__Task to complete__. Write out the records that follow exactly. Do not include pictures.

Dataset items:
━━━━━━━━━━

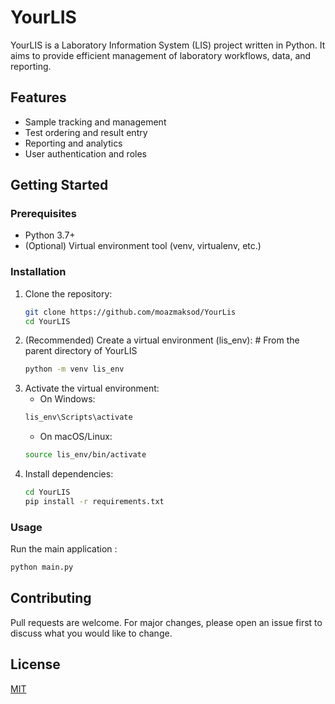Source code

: # YourLIS

YourLIS is a Laboratory Information System (LIS) project written in Python. It aims to provide efficient management of laboratory workflows, data, and reporting.

## Features
   - Sample tracking and management
   - Test ordering and result entry
   - Reporting and analytics
   - User authentication and roles

## Getting Started

### Prerequisites
   - Python 3.7+
   - (Optional) Virtual environment tool (venv, virtualenv, etc.)

### Installation
1. Clone the repository:
	```bash
	git clone https://github.com/moazmaksod/YourLis
	cd YourLIS
	```
2. (Recommended) Create a virtual environment (lis_env): # From the parent directory of YourLIS
	```bash
	python -m venv lis_env
	```
3. Activate the virtual environment:
	- On Windows: 
	```bash
	lis_env\Scripts\activate
	```
	- On macOS/Linux: 
	```bash
	source lis_env/bin/activate
	```
4. Install dependencies:
	```bash
 	cd YourLIS
	pip install -r requirements.txt
	```
### Usage
Run the main application :
```bash
python main.py
```

## Contributing
   Pull requests are welcome. For major changes, please open an issue first to discuss what you would like to change.

## License
   [MIT](LICENSE)
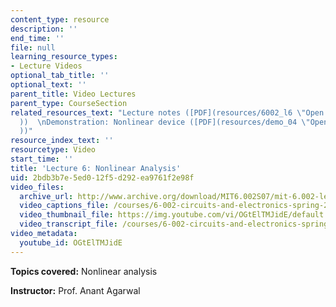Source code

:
 ```yaml
---
content_type: resource
description: ''
end_time: ''
file: null
learning_resource_types:
- Lecture Videos
optional_tab_title: ''
optional_text: ''
parent_title: Video Lectures
parent_type: CourseSection
related_resources_text: "Lecture notes ([PDF](resources/6002_l6 \"Open in a new window.\"\
  ))  \nDemonstration: Nonlinear device ([PDF](resources/demo_04 \"Open in a new window.\"\
  ))"
resource_index_text: ''
resourcetype: Video
start_time: ''
title: 'Lecture 6: Nonlinear Analysis'
uid: 2bdb3b7e-5ed0-12f5-d292-ea9761f2e98f
video_files:
  archive_url: http://www.archive.org/download/MIT6.002S07/mit-6.002-lec6-23sep2003-220k.mp4
  video_captions_file: /courses/6-002-circuits-and-electronics-spring-2007/efcf54598db25698800a18f9866a3edd_OGtElTMJidE.vtt
  video_thumbnail_file: https://img.youtube.com/vi/OGtElTMJidE/default.jpg
  video_transcript_file: /courses/6-002-circuits-and-electronics-spring-2007/6dc096a3fab89219046cb6226f023a15_OGtElTMJidE.pdf
video_metadata:
  youtube_id: OGtElTMJidE
---
```


**Topics covered:** Nonlinear analysis

**Instructor:** Prof. Anant Agarwal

━━━━━━━━━━

__Your response__.
Source code

: # YourLIS

YourLIS is a Laboratory Information System (LIS) project written in Python. It aims to provide efficient management of laboratory workflows, data, and reporting.

## Features
   - Sample tracking and management
   - Test ordering and result entry
   - Reporting and analytics
   - User authentication and roles

## Getting Started

### Prerequisites
   - Python 3.7+
   - (Optional) Virtual environment tool (venv, virtualenv, etc.)

### Installation
1. Clone the repository:
	```bash
	git clone https://github.com/moazmaksod/YourLis
	cd YourLIS
	```
2. (Recommended) Create a virtual environment (lis_env): # From the parent directory of YourLIS
	```bash
	python -m venv lis_env
	```
3. Activate the virtual environment:
	- On Windows: 
	```bash
	lis_env\Scripts\activate
	```
	- On macOS/Linux: 
	```bash
	source lis_env/bin/activate
	```
4. Install dependencies:
	```bash
 	cd YourLIS
	pip install -r requirements.txt
	```
### Usage
Run the main application :
```bash
python main.py
```

## Contributing
   Pull requests are welcome. For major changes, please open an issue first to discuss what you would like to change.

## License
   [MIT](LICENSE)
Source code

:
 ```yaml
---
content_type: resource
description: ''
end_time: ''
file: null
learning_resource_types:
- Lecture Videos
optional_tab_title: ''
optional_text: ''
parent_title: Video Lectures
parent_type: CourseSection
related_resources_text: "Lecture notes ([PDF](resources/6002_l6 \"Open in a new window.\"\
  ))  \nDemonstration: Nonlinear device ([PDF](resources/demo_04 \"Open in a new window.\"\
  ))"
resource_index_text: ''
resourcetype: Video
start_time: ''
title: 'Lecture 6: Nonlinear Analysis'
uid: 2bdb3b7e-5ed0-12f5-d292-ea9761f2e98f
video_files:
  archive_url: http://www.archive.org/download/MIT6.002S07/mit-6.002-lec6-23sep2003-220k.mp4
  video_captions_file: /courses/6-002-circuits-and-electronics-spring-2007/efcf54598db25698800a18f9866a3edd_OGtElTMJidE.vtt
  video_thumbnail_file: https://img.youtube.com/vi/OGtElTMJidE/default.jpg
  video_transcript_file: /courses/6-002-circuits-and-electronics-spring-2007/6dc096a3fab89219046cb6226f023a15_OGtElTMJidE.pdf
video_metadata:
  youtube_id: OGtElTMJidE
---
```


**Topics covered:** Nonlinear analysis

**Instructor:** Prof. Anant Agarwal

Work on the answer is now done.